**Prompt**
Transcribe word for word the lines below from the line with "This is line 189" through the line with "In Sector 6", ends included.

**Exercise data**
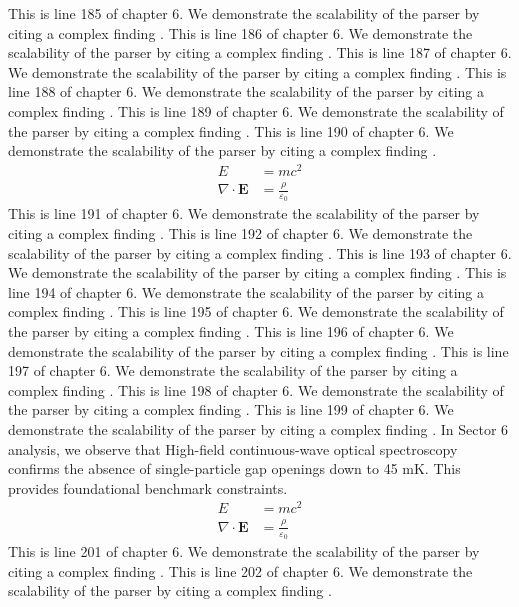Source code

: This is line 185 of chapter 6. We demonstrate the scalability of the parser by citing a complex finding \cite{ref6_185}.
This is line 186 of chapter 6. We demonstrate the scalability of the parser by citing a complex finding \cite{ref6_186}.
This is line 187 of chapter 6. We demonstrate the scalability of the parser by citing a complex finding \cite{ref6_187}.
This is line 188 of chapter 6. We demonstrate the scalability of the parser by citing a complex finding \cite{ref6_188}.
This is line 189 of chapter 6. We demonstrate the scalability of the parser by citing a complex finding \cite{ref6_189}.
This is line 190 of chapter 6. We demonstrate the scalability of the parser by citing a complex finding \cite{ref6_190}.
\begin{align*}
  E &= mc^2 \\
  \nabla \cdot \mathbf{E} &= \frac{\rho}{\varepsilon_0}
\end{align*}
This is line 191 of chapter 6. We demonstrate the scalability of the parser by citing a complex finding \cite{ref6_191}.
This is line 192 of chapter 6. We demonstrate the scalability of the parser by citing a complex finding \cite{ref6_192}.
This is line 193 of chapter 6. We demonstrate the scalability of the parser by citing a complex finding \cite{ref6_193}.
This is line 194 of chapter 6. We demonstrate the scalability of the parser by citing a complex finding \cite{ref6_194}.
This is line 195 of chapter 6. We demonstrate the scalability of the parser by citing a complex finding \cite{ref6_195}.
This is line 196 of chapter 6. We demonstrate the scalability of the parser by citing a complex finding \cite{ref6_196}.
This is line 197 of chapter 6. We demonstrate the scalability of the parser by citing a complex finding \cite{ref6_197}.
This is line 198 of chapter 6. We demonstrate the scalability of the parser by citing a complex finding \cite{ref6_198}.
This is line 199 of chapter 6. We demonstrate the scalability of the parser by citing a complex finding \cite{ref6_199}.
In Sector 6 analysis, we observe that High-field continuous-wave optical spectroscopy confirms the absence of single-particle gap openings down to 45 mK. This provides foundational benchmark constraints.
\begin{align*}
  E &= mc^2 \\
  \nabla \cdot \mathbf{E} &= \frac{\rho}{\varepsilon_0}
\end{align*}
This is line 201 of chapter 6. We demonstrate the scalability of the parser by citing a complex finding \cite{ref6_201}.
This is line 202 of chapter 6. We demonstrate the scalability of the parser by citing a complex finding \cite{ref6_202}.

**Written response**
This is line 189 of chapter 6. We demonstrate the scalability of the parser by citing a complex finding \cite{ref6_189}.
This is line 190 of chapter 6. We demonstrate the scalability of the parser by citing a complex finding \cite{ref6_190}.
\begin{align*}
  E &= mc^2 \\
  \nabla \cdot \mathbf{E} &= \frac{\rho}{\varepsilon_0}
\end{align*}
This is line 191 of chapter 6. We demonstrate the scalability of the parser by citing a complex finding \cite{ref6_191}.
This is line 192 of chapter 6. We demonstrate the scalability of the parser by citing a complex finding \cite{ref6_192}.
This is line 193 of chapter 6. We demonstrate the scalability of the parser by citing a complex finding \cite{ref6_193}.
This is line 194 of chapter 6. We demonstrate the scalability of the parser by citing a complex finding \cite{ref6_194}.
This is line 195 of chapter 6. We demonstrate the scalability of the parser by citing a complex finding \cite{ref6_195}.
This is line 196 of chapter 6. We demonstrate the scalability of the parser by citing a complex finding \cite{ref6_196}.
This is line 197 of chapter 6. We demonstrate the scalability of the parser by citing a complex finding \cite{ref6_197}.
This is line 198 of chapter 6. We demonstrate the scalability of the parser by citing a complex finding \cite{ref6_198}.
This is line 199 of chapter 6. We demonstrate the scalability of the parser by citing a complex finding \cite{ref6_199}.
In Sector 6 analysis, we observe that High-field continuous-wave optical spectroscopy confirms the absence of single-particle gap openings down to 45 mK. This provides foundational benchmark constraints.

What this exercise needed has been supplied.